Fiona se sentía morir. Volvió a sentarse y por un instante fue incapaz de respirar, hasta que pudo musitar: «¿En el partido... comunista?» Menos mal que no se había sincerado con Kennedy, pese a que en más de una ocasión había tenido ganas. Parecía un capitalista tan empecinado en sus ventas y entregas de aviones... Pero, claro, aquello era la coartada; bien sabía ella por su trabajo que el KGB financiaba miles de negocios parecidos para tener cobertura para sus agentes.
—Sí. ¡Qué lástima que nadie advirtiera sus dotes y le disuadiera de hacerlo! Porque, claro, a los miembros del partido no se les pueden encomendar tareas importantes.
—¿Se citan fechas?
—Nada desde julio de 1978. Aunque ya sabe usted que no hace mucho hemos visto lo descuidados que son esos administrativos actualizando los expedientes.
Comenzaba a dolerle la cabeza y a sentirse mal.
—¿Qué misiones ha realizado?
—Esos detalles no están reflejados en los expedientes. La embajada de Londres los habrá comunicado directamente a Moscú. Supongo yo que asuntos de vigilancia, alojar a gente o amañar referencias; la clase de trabajo que se encarga a personas como él.

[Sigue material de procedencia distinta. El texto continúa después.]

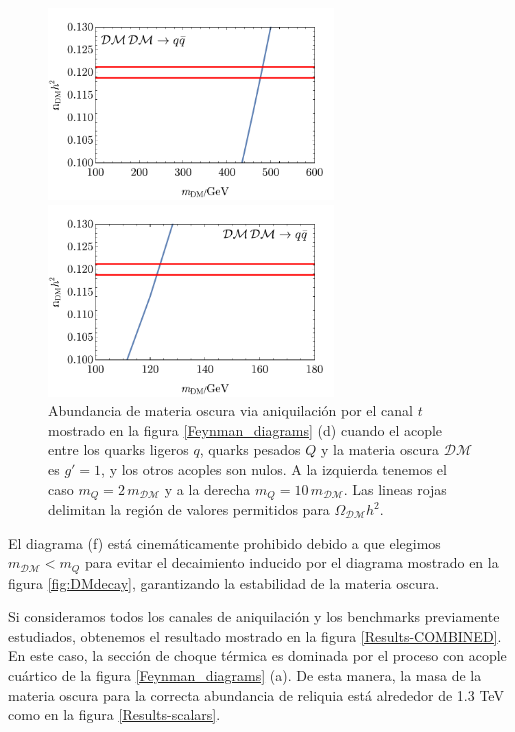 \begin{figure}[h!]
\centering
\begin{minipage}{.5\textwidth}
  \centering
  \includegraphics[height=2in]{Results/quarks-1.pdf}
\end{minipage}%
\centering
\begin{minipage}{.5\textwidth}
  \centering
  \includegraphics[height=2in]{Results/quarks-2.pdf}
\end{minipage}%
\caption[\hspace{0.15in}Abundancia de materia oscura 3]{Abundancia de materia oscura via aniquilación por el canal $t$ mostrado en la figura \ref{Feynman_diagrams} (d) cuando el acople entre los quarks ligeros $q$, quarks pesados $Q$ y la materia oscura $\mathcal{DM}$ es $g'=1$, y los otros acoples son nulos. A la izquierda tenemos el caso $m_Q =2\, m_\mathcal{DM}$ y a la derecha $m_Q =10\, m_\mathcal{DM}$. Las lineas rojas delimitan la región de valores permitidos para $\Omega_{\mathcal{DM}}h^2$.} 
\label{Results-quarks}
\end{figure}


El diagrama (f) está cinemáticamente prohibido debido a que elegimos $m_\mathcal{DM}<m_Q$ para evitar el decaimiento inducido por el diagrama mostrado en la figura \ref{fig:DMdecay}, garantizando la estabilidad de la materia oscura. 

Si consideramos todos los canales de aniquilación y los benchmarks previamente estudiados, obtenemos el resultado mostrado en la figura \ref{Results-COMBINED}. En este caso, la sección de choque térmica es dominada por el proceso con acople cuártico de la figura \ref{Feynman_diagrams} (a). De esta manera, la masa de la materia oscura para la correcta abundancia de reliquia está alrededor de 1.3 TeV como en la figura \ref{Results-scalars}.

Así que eso era: en julio de 1978, un mes antes de su «casual» encuentro en la estación de Waterloo. Ella había alertado a Martin y Moscú había buscado otro medio para controlarla. Sí, habría sido el tiempo necesario para aleccionar y dar instrucciones a Harry. Así que Moscú le había encargado de vigilarla. ¿Sería ese también su cometido en Berlín? ¿Ninguna misión desde 1978?
—¿Pregunto a Moscú si aún sigue operando?
—No, herr Renn, no lo creo prudente.
Él la miró y notó que no se encontraba bien.
—Lo que usted diga, frau direktor —dijo, cogiendo unos papeles y abandonando discretamente el despacho.
Se tomó tres aspirinas. Tenía tubos por todas partes, pero el máximo efecto que obtenía era una disminución del dolor. Se tapó los ojos con las manos. Concentrándose en antiguos recuerdos, lograba a veces contrarrestar los ataques a fuerza de voluntad. Por su mente desfilaron velozmente imágenes de sus hijos y su marido, borrosas y deformadas, cual retazos de películas antiguas. Estuvo un largo rato sintiéndose muy mal, como alguien que acaba de salir indemne de un terrible accidente de coche.